China Plus One: Understanding Vietnam’s Appeal to Investors in Asia

Alberto VettorettiManaging Partner, Dezan Shira & Associates

In recent years, Vietnam has exploded in popularity for “China plus one” investors.

Facing rising costs in China and trade tensions with the US, many foreign investors have sought to complement their China operations by shifting some production to other lower-cost countries.

Vietnam has emerged as perhaps the biggest beneficiary of this trend, boasting a low-cost business environment, geographic proximity to China, and numerous trade agreements with foreign countries. The influx of foreign direct investment into Vietnam has made it one of Asia’s fastest-growing economies, growing by seven percent in 2019.

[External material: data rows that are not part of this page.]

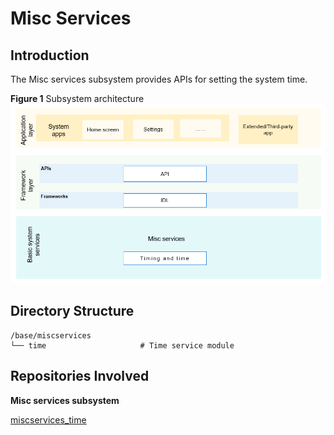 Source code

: # Misc Services<a name="EN-US_TOPIC_0000001162033853"></a>

## Introduction<a name="section11660541593"></a>

The Misc services subsystem provides APIs for setting the system time.

**Figure 1**  Subsystem architecture<a name="fig664210516252"></a>  
![](figures/subsystem-architecture.png "subsystem-architecture")

## Directory Structure<a name="section161941989596"></a>

```
/base/miscservices
└── time                     # Time service module
```

## Repositories Involved<a name="section1371113476307"></a>

**Misc services subsystem**

[miscservices\_time](https://gitee.com/openharmony/miscservices_time)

In light of Vietnam’s continually rising popularity, we offer an overview of Vietnam’s business landscape for foreign investors exploring a China plus one solution.

Labor market

Vietnam has competitive labor costs compared to other manufacturing destinations in Southeast Asia, with minimum wages falling between US$132 and US$190 per month. There are four different levels of minimum wage in Vietnam, which generally reflect a given region’s level of development.

Vietnam’s wage levels compare favorably to its competitors in Southeast Asia.

Malaysia’s minimum wages range from US$270 to US$295, Thailand’s from US$248 to US$265, and Indonesia’s from US$120 to US$298.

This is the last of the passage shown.